Russia’s new learning environment

Back in the USSR, “education for all” was the order of the day.  How have things changed, and how is today’s Russia embracing innovations in e-learning? EduTech Russia 2012, which will take place on October 8th and 9th, will be an opportunity for the country to take stock.



With a total area of over 17 million square kilometres and a population of around 142 million, the sheer size and heterogeneity of Russia mean that getting new teaching technology to all corners of the country is a mammoth task. The second annual EduTech Russia will be an opportunity for stakeholders from all corners of the country to catch up on the technologies that are redefining education, the conference organisers say.  Russia has different regional educational systems, and in many cases, the innovative technologies that will be successful are those which make it possible to have remote access to educational resources. Webinars, video-conferencing, hardware and software for mobile learning, cloud technologies, education in virtual reality and 3D technologies are becoming more and more popular.

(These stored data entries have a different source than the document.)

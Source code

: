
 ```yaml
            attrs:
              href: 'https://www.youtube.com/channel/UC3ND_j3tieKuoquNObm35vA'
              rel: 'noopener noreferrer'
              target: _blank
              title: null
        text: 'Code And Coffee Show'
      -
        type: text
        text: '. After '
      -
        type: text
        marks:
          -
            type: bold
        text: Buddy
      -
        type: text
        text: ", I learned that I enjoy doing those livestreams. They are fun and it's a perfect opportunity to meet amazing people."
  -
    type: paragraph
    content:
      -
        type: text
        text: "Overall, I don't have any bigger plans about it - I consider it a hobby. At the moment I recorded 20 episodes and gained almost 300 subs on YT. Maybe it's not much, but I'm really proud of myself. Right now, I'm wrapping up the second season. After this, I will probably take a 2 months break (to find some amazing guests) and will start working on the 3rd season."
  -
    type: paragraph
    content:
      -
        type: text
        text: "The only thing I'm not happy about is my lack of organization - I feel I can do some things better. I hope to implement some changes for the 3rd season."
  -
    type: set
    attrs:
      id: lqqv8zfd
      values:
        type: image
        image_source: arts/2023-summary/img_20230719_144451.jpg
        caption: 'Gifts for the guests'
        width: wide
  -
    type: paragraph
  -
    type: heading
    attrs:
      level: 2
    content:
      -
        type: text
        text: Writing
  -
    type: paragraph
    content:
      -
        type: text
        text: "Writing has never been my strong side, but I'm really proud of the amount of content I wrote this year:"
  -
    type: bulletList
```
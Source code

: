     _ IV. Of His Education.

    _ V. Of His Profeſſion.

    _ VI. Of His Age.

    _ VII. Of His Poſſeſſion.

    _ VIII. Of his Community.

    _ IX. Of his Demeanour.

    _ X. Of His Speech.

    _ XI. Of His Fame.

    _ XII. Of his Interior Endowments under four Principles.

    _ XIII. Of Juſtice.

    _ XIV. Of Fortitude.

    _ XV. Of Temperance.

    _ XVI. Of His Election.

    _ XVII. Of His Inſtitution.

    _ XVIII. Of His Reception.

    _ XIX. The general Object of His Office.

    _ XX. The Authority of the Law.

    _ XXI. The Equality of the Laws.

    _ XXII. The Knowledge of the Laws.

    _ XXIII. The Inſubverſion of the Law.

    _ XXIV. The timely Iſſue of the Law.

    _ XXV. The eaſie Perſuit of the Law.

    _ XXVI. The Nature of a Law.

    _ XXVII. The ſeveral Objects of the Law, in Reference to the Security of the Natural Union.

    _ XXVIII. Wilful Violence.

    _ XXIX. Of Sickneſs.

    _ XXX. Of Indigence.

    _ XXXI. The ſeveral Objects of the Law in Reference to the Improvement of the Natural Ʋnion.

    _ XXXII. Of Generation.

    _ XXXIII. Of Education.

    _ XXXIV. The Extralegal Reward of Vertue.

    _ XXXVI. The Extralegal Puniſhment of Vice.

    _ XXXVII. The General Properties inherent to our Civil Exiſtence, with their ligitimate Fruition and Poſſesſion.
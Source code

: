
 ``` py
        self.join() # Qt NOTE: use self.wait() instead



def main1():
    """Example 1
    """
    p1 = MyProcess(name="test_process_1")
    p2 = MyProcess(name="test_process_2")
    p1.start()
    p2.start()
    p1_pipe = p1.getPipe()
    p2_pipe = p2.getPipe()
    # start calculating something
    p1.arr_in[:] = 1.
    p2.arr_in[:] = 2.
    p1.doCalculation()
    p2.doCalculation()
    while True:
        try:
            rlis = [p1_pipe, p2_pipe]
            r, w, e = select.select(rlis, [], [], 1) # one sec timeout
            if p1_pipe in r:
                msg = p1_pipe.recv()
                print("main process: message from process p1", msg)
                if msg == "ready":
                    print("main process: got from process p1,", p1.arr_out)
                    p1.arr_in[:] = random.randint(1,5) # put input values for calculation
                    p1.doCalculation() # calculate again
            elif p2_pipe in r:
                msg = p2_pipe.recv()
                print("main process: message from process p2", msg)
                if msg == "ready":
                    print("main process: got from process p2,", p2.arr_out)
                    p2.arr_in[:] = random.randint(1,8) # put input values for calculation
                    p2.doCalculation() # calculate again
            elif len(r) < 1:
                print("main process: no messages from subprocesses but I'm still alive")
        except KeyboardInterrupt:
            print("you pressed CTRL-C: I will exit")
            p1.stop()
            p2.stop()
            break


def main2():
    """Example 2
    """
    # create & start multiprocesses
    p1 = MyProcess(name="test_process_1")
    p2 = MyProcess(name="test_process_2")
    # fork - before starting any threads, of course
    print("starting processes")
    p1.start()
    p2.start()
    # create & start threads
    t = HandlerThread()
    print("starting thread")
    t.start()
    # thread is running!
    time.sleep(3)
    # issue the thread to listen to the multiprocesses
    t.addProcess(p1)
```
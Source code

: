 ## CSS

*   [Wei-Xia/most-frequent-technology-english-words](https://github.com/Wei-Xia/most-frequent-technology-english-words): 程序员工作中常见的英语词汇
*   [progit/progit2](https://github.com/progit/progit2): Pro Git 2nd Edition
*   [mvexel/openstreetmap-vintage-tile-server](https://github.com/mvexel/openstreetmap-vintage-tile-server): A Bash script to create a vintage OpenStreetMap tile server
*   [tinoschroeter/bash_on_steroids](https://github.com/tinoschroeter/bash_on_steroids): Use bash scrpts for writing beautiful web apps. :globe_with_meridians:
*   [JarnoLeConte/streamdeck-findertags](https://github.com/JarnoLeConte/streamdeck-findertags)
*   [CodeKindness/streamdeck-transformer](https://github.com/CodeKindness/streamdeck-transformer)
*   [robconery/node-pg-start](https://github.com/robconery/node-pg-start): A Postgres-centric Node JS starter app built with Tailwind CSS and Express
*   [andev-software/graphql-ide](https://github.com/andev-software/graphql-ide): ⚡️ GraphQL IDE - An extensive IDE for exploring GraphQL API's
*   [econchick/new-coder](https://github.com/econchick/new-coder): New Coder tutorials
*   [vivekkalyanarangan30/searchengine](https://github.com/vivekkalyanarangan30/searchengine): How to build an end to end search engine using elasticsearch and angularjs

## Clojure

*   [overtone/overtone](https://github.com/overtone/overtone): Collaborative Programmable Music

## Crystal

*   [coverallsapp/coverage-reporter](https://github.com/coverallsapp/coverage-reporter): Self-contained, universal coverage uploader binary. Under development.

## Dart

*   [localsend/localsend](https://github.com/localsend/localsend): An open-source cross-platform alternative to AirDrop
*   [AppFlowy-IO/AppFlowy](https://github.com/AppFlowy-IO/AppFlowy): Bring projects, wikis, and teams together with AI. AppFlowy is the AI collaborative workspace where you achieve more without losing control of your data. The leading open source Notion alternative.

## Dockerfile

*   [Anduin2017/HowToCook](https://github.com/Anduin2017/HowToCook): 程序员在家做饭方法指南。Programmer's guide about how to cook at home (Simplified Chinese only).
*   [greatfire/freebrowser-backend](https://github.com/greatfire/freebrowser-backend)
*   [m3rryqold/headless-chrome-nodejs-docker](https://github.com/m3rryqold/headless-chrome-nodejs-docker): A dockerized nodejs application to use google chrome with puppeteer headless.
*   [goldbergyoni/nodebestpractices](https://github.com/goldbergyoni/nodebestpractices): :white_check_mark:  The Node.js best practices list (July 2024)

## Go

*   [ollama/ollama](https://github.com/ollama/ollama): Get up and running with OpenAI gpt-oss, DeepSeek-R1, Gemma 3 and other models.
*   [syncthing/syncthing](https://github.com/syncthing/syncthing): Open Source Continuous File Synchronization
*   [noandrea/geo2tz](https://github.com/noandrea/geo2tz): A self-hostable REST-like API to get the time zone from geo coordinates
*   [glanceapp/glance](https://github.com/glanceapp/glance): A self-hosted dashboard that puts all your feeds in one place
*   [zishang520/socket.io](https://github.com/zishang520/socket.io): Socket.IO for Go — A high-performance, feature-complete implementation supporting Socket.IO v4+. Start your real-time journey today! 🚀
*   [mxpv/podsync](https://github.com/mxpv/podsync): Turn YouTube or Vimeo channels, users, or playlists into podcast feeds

The thirst for these technologies is driven by other factors too. A spokesperson for EduTech says, “After the upheavals to the country’s political and economic system, the next revolution was in new technology, and this quickly separated the old guard and those young people who are at the forefront of embracing ICT in all spheres of their lives, education included.” Those who studied and received their qualifications in the USSR days are having to rethink their qualifications and whether these are sufficient for them to be successful in today’s changed environment. Russia has traditionally had several cities serving as centres of educational and scientific endeavour, chief amongst them Moscow, St Petersburg and Novosibirsk.  Key trends in education innovation and strategies for the implementation of technology in education and corporate learning have long been determined at these centres of learning. Things are shifting now.  The spokesperson explains that Russia is now moving towards providing access to quality education in all regions of the country. “Furthermore, the highly competitive job market today means that young people are seeking multiple specialisations, and they are ready to adopt whatever learning innovations they see as being worthwhile,” the spokesperson adds.


Striving for further education is also a legacy from the past.  As recently as 2005, UNESCO reported that more than half of Russia’s adults have a tertiary education – more than twice the average for other countries looked at in a study conducted by the Organisation for Economic Co-Operation and Development.  As vast and varied as it is, the Russian educational market has developed steadily over the past two decades, but the need for quality educational services is ever present.  It’s a country where education is a priority for most people, and there’s a thirst for solutions to the distance issue, a need for new technologies and an eagerness to adopt new teaching techniques at all levels of the educational system.


The EduTech conference and exhibition will give vendors an opportunity to showcase their wares to this varied market.  An initiative of the Russian Ministry of Education, EduTech Russia is a massive undertaking, with five separate events held under one roof.  Eighty per cent of those who attended last year were from Russia, and the rest were mostly from the Commonwealth of Independent States (CIS).   The conference and exhibition will cover secondary, tertiary, workplace and lifelong learning.  The conference partners are mostly organisations working on the development and implementation of innovative technologies in all sectors of the Russian economy, including education.  These include the Russian Corporation of Nanotechnologies (RUSNANO), specifically its Fund for Infrastructure and Educational Programmes, the Agency for Strategic Initiatives and the Skolkovo Innovation Centre.